[plt-scheme] The perfect teaching language--Is this too much to ask for?
On Sat, Jun 13, 2009 at 6:00 PM, Shriram Krishnamurthi<sk at cs.brown.edu> wrote:
>> 2. Types in the Language
>
> These are not types. These are simply inspectors on the run-time
> tags. Your own example illustrates the point:
>
>>>>> type(isinstance)
>> <type 'builtin_function_or_method'>
>
> The *type* of isinstance would be something like
>
> isinstance :: value x type -> boolean
>
> [Never mind that type should not be a type.] In contrast, the
> run-time tag is "some kind of applicable object", and that's what
> Python gives you.
You're absolutely correct, and that's the confusion I was suffering
from. I *do* want run-time type annotations/tags that ride along with
values, so that students can make assertions and ask questions about
them.
You're exactly right that the type of isinstance should be more
specific, and I'd want something like
> (type is-of-type)
Any Type -> Boolean
in the Scheme version (where Type is the top of the hierarchy of
run-time tags that describe types).
>> OK, the last line is not particularly useful, but every Python value
>> knows what it is, these types are real objects in the language, and
>> programs can manipulate and ask questions about them.
>
> 1. I see no pedagogic value in this.
Have you never had a student try to return a number instead of a posn?
Or (much more common and much more painful) in the chapters on binary
trees and family trees, students get confused about the kinds of
structures they're building and bury a mistake so deep in a structure
that by the time they get the error message it's not clear where they
painted themselves into a corner. These are the problems that they
spend ten or fifteen minutes staring at, and when I get there, I know
it's a type problem, but there are three or four functions, all with
working test cases that could have triggered the problem, and I have
to spend 5 minutes unwinding everything with them.
Outside of Scheme programming, I think there's a great deal of
pedagogic value in getting them to think about types.

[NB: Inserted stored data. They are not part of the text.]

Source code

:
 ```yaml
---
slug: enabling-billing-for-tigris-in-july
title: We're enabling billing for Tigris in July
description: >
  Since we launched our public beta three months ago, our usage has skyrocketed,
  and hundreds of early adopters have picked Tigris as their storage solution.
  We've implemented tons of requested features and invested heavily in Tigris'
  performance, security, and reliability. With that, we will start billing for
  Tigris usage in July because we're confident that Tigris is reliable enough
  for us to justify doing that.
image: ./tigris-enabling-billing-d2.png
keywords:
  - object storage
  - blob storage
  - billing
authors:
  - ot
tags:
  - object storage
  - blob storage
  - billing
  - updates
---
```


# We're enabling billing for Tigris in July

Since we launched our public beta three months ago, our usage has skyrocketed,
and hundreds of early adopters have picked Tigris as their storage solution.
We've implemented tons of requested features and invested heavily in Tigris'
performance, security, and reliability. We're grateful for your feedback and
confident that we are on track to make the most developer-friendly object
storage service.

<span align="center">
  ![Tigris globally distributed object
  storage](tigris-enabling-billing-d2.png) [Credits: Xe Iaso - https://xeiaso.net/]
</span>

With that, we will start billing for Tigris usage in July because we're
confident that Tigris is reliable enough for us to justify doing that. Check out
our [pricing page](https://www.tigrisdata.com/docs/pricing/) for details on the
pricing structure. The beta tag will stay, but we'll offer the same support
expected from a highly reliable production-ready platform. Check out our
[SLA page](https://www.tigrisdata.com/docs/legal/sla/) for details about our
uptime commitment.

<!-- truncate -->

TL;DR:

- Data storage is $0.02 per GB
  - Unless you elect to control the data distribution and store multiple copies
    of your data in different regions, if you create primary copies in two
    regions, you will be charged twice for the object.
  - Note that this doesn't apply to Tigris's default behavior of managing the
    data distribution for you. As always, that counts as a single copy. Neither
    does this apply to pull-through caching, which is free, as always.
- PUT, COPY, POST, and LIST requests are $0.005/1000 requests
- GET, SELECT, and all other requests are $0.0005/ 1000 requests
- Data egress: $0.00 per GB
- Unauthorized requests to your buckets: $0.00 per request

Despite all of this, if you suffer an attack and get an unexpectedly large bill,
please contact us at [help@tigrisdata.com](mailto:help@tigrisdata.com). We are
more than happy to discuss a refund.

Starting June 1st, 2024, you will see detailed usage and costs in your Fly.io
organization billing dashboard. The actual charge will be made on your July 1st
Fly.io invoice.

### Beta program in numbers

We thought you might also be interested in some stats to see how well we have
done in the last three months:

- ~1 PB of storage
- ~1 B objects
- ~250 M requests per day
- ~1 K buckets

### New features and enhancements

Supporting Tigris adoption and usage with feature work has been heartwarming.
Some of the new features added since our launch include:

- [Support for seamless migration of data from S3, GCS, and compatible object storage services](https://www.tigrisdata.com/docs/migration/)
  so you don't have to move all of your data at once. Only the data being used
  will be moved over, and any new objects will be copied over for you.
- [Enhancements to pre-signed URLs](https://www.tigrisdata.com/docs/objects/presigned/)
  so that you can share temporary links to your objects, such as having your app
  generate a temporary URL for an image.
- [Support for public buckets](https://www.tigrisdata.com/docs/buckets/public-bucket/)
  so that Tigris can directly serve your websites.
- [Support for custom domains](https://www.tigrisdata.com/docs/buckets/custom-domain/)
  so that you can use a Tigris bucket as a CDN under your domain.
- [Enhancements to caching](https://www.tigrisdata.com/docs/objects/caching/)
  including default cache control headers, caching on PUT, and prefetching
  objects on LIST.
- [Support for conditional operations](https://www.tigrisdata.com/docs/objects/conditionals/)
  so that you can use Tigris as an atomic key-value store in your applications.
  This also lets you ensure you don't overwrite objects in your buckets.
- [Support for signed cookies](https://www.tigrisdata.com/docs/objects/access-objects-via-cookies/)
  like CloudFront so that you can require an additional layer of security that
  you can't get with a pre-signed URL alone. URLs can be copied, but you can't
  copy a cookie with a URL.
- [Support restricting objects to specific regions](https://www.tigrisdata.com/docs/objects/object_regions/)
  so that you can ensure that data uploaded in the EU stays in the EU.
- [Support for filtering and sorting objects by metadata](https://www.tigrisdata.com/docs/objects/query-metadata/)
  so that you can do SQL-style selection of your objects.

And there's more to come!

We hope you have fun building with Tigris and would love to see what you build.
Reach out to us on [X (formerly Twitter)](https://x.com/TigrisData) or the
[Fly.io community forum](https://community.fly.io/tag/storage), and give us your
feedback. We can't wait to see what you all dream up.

All of my
students get to AP Calculus AB or BC by their senior year and many of
them don't understand the relationship between the sets of numbers
they work with--naturals, integers, reals, rationals, irrationals, and
complex. It's not their fault--the curriculum I went through at the
same high school made that abundantly clear. Sometime in the 90's, we
went to something that was less theoretically rigorous and
concentrated more on applications. I'd like to drill them on type
judgments and the best way to do that is to have them be able to check
their judgments with a program that gives the right answer.
> 2. Scheme doesn't like to build in a bunch of crud. You can choose
> whatever representation you want for run-time tags and construct
> essentially the same in Scheme using the built-in predicates. If you
> think this is so useful for teaching, write a Teachpack that exports
> and standard interface for this. I leave it as an exercise because
> it's not a very hard one.
I think that's what I'd like to do. Unfortunately, I'm running into my
ignorance of Scheme beyond HtDP. If you think it's pretty easy, I'd
like to give it a go, but I'm at a bit of a loss as to where to start.
Should I implement the run-time tags as objects because of the natural
sub-classing/sub-typing relationships, should a tag be a struct,
should I just have a bunch of symbols? Can you constrain the exercise
a bit?
>> I want types to impact students' programming,
>> because a huge proportion of the mistakes my students make have to do
>> with muddy thinking about types, and I think the programming
>> environment should make them be explicit about what they think is
>> going on and help them when they're wrong.
>
> If you want this, and you want dynamic enforcement (which you seem
> to), use the PLT contract system (not to be confused with "contracts
> as comments" a la HtDP), which is about as sophisticated as you will
> find in any language.
Exactly! I got so excited when I found the contract system, except it
only works across module boundaries and I want students' functions
checked within the file where they're defined. Is there any way to (a)
allow students to declare a contract in a fairly easy to understand
way, and (b) check the contract against all of the other uses in the
same module?
>> 3. Static Typing
>> Yea for Python--I can play with types in the language.
>
> No you can't. You can play with run-time tags, as you can in lots of
> other languages.
>
Exactly. Is it safe to say that, for each type in the language, I want
a run-time-accessible value that corresponds with that type that can
be manipulated by the language--including some specific functions like
unify types, check if a value is of a type, etc.--or am I still not
correctly verbalizing/understanding what I'm asking for?
> Shriram
Thanks for correcting my misapprehensions!